I'm having trouble with a problem I encountered while studying Number Theory. This problem comes from the book Number Theory by George E. Andrews.

It defines a generalized Fibonacci sequence $F_1$, $F_2$, $...$ by selecting four integers $a,b,c,e$ and defining $F_1 = a$, $F_2 = b$, and for all $n > 2$, $F_n = cF_{n-1} + eF_{n-2}$.

Define $d = \gcd(a,b)$ and $f = \gcd(F_m, F_{m-1})$.

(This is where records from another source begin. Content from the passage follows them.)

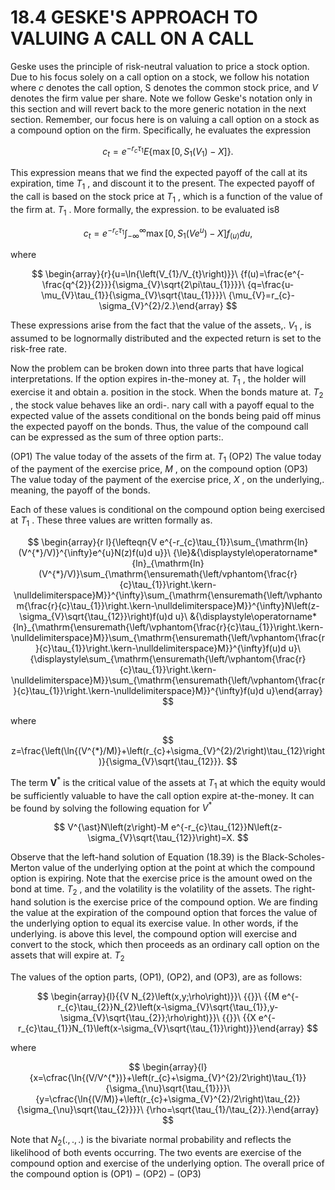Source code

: # 18.4 GESKE'S APPROACH TO VALUING A CALL ON A CALL

Geske uses the principle of risk-neutral valuation to price a stock option. Due to his focus solely on a call option on a stock, we follow his notation where $c$ denotes the call option, S denotes the common stock price, and $V$ denotes the firm value per share. Note we follow Geske's notation only in this section and will revert back to the more generic notation in the next section. Remember, our focus here is on valuing a call option on a stock as a compound option on the firm. Specifically, he evaluates the expression

$$
{{c}_{t}}={{e}^{-{{r}_{c}}{{\tau}_{1}}}}E\left\{\operatorname*{max}\left[0,{{S}_{1}}\left({{V}_{1}}\right)-X\right]\right\}.
$$

This expression means that we find the expected payoff of the call at its expiration, time $T_{1}$ , and discount it to the present. The expected payoff of the call is based on the stock price at $T_{1}$ , which is a function of the value of the firm at. $T_{1}$ . More formally, the expression. to be evaluated is8

$$
{{c}_{t}}={{e}^{-{{r}_{c}}{{\tau}_{1}}}}\int_{-\infty}^{\infty}{\operatorname*{max}\left[0,{{S}_{1}}\left(V{{e}^{u}}\right)-X\right]{{f}_{\left(u\right)}}d u},
$$

where

$$
\begin{array}{r}{u=\ln{\left(V_{1}/V_{t}\right)}}\ {f(u)=\frac{e^{-\frac{q^{2}}{2}}}{\sigma_{V}\sqrt{2\pi\tau_{1}}}}\ {q=\frac{u-\mu_{V}\tau_{1}}{\sigma_{V}\sqrt{\tau_{1}}}}\ {\mu_{V}=r_{c}-\sigma_{V}^{2}/2.}\end{array}
$$

These expressions arise from the fact that the value of the assets,. $V_{1}$ , is assumed to be lognormally distributed and the expected return is set to the risk-free rate.

Now the problem can be broken down into three parts that have logical interpretations. If the option expires in-the-money at. $T_{1}$ , the holder will exercise it and obtain a. position in the stock. When the bonds mature at. $T_{2}$ , the stock value behaves like an ordi-. nary call with a payoff equal to the expected value of the assets conditional on the bonds being paid off minus the expected payoff on the bonds. Thus, the value of the compound call can be expressed as the sum of three option parts:.

(OP1) The value today of the assets of the firm at. $T_{1}$
(OP2) The value today of the payment of the exercise price, $M$ , on the compound option
(OP3) The value today of the payment of the exercise price, $X$ , on the underlying,. meaning, the payoff of the bonds.

Each of these values is conditional on the compound option being exercised at $T_{1}$ . These three values are written formally as.

$$
\begin{array}{r l}{\lefteqn{V e^{-r_{c}\tau_{1}}\sum_{\mathrm{ln}(V^{*}/V)}^{\infty}e^{u}N(z)f(u)d u}}\ {\le}&{\displaystyle\operatorname*{ln}_{\mathrm{ln}(V^{*}/V)}\sum_{\mathrm{\ensuremath{\left/vphantom{\frac{r}{c}\tau_{1}}\right.\kern-\nulldelimiterspace}M}}^{\infty}\sum_{\mathrm{\ensuremath{\left/\vphantom{\frac{r}{c}\tau_{1}}\right.\kern-\nulldelimiterspace}M}}^{\infty}N\left(z-\sigma_{V}\sqrt{\tau_{12}}\right)f(u)d u}\ &{\displaystyle\operatorname*{ln}_{\mathrm{\ensuremath{\left/\vphantom{\frac{r}{c}\tau_{1}}\right.\kern-\nulldelimiterspace}M}}\sum_{\mathrm{\ensuremath{\left/\vphantom{\frac{r}{c}\tau_{1}}\right.\kern-\nulldelimiterspace}M}}^{\infty}f(u)d u}\ {\displaystyle\sum_{\mathrm{\ensuremath{\left/\vphantom{\frac{r}{c}\tau_{1}}\right.\kern-\nulldelimiterspace}M}}\sum_{\mathrm{\ensuremath{\left/\vphantom{\frac{r}{c}\tau_{1}}\right.\kern-\nulldelimiterspace}M}}^{\infty}f(u)d u}\end{array}
$$

where

$$
z=\frac{\left(\ln{(V^{*}/M)}+\left(r_{c}+\sigma_{V}^{2}/2\right)\tau_{12}\right)}{\sigma_{V}\sqrt{\tau_{12}}}.
$$

The term $\boldsymbol{V}^{*}$ is the critical value of the assets at $T_{1}$ at which the equity would be sufficiently valuable to have the call option expire at-the-money. It can be found by solving the following equation for $V^{*}$

$$
V^{\ast}N\left(z\right)-M e^{-r_{c}\tau_{12}}N\left(z-\sigma_{V}\sqrt{\tau_{12}}\right)=X.
$$

Observe that the left-hand solution of Equation (18.39) is the Black-Scholes-Merton value of the underlying option at the point at which the compound option is expiring. Note that the exercise price is the amount owed on the bond at time. $T_{2}$ , and the volatility is the volatility of the assets. The right-hand solution is the exercise price of the compound option. We are finding the value at the expiration of the compound option that forces the value of the underlying option to equal its exercise value. In other words, if the underlying. is above this level, the compound option will exercise and convert to the stock, which then proceeds as an ordinary call option on the assets that will expire at. $T_{2}$

The values of the option parts, (OP1), (OP2), and (OP3), are as follows:

$$
\begin{array}{l}{{V N_{2}\left(x,y;\rho\right)}}\ {{}}\ {{M e^{-r_{c}\tau_{2}}N_{2}\left(x-\sigma_{V}\sqrt{\tau_{1}},y-\sigma_{V}\sqrt{\tau_{2}};\rho\right)}}\ {{}}\ {{X e^{-r_{c}\tau_{1}}N_{1}\left(x-\sigma_{V}\sqrt{\tau_{1}}\right)}}\end{array}
$$

where

$$
\begin{array}{l}{x=\cfrac{\ln{(V/V^{*})}+\left(r_{c}+\sigma_{V}^{2}/2\right)\tau_{1}}{\sigma_{\nu}\sqrt{\tau_{1}}}}\ {y=\cfrac{\ln{(V/M)}+\left(r_{c}+\sigma_{V}^{2}/2\right)\tau_{2}}{\sigma_{\nu}\sqrt{\tau_{2}}}}\ {\rho=\sqrt{\tau_{1}/\tau_{2}}.}\end{array}
$$

Note that $N_{2}\left(.,.,.\right)$ is the bivariate normal probability and reflects the likelihood of both events occurring. The two events are exercise of the compound option and exercise of the underlying option. The overall price of the compound option is $(\mathrm{OP1})-(\mathrm{OP2})-(\mathrm{OP3})$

It asks to prove that if $\gcd(f,e) = 1$, then $f | d$.

I appreciate your help.


Since $F_n=cF_{n-1}+eF_{n-2}$, if the greatest common divisor of $F_n$ and $F_{n-1}$ does not divide $e$, it must divide $F_{n-2}$. So $f$ divides both $F_{n-1}$ and $F_{n-2}$ but not $e$, hence it must divide $F_{n-3}$. By going backwards, $f$ must divide both $F_1$ and $F_2$, hence it must divide their greatest common divisor. This proves $f|d$.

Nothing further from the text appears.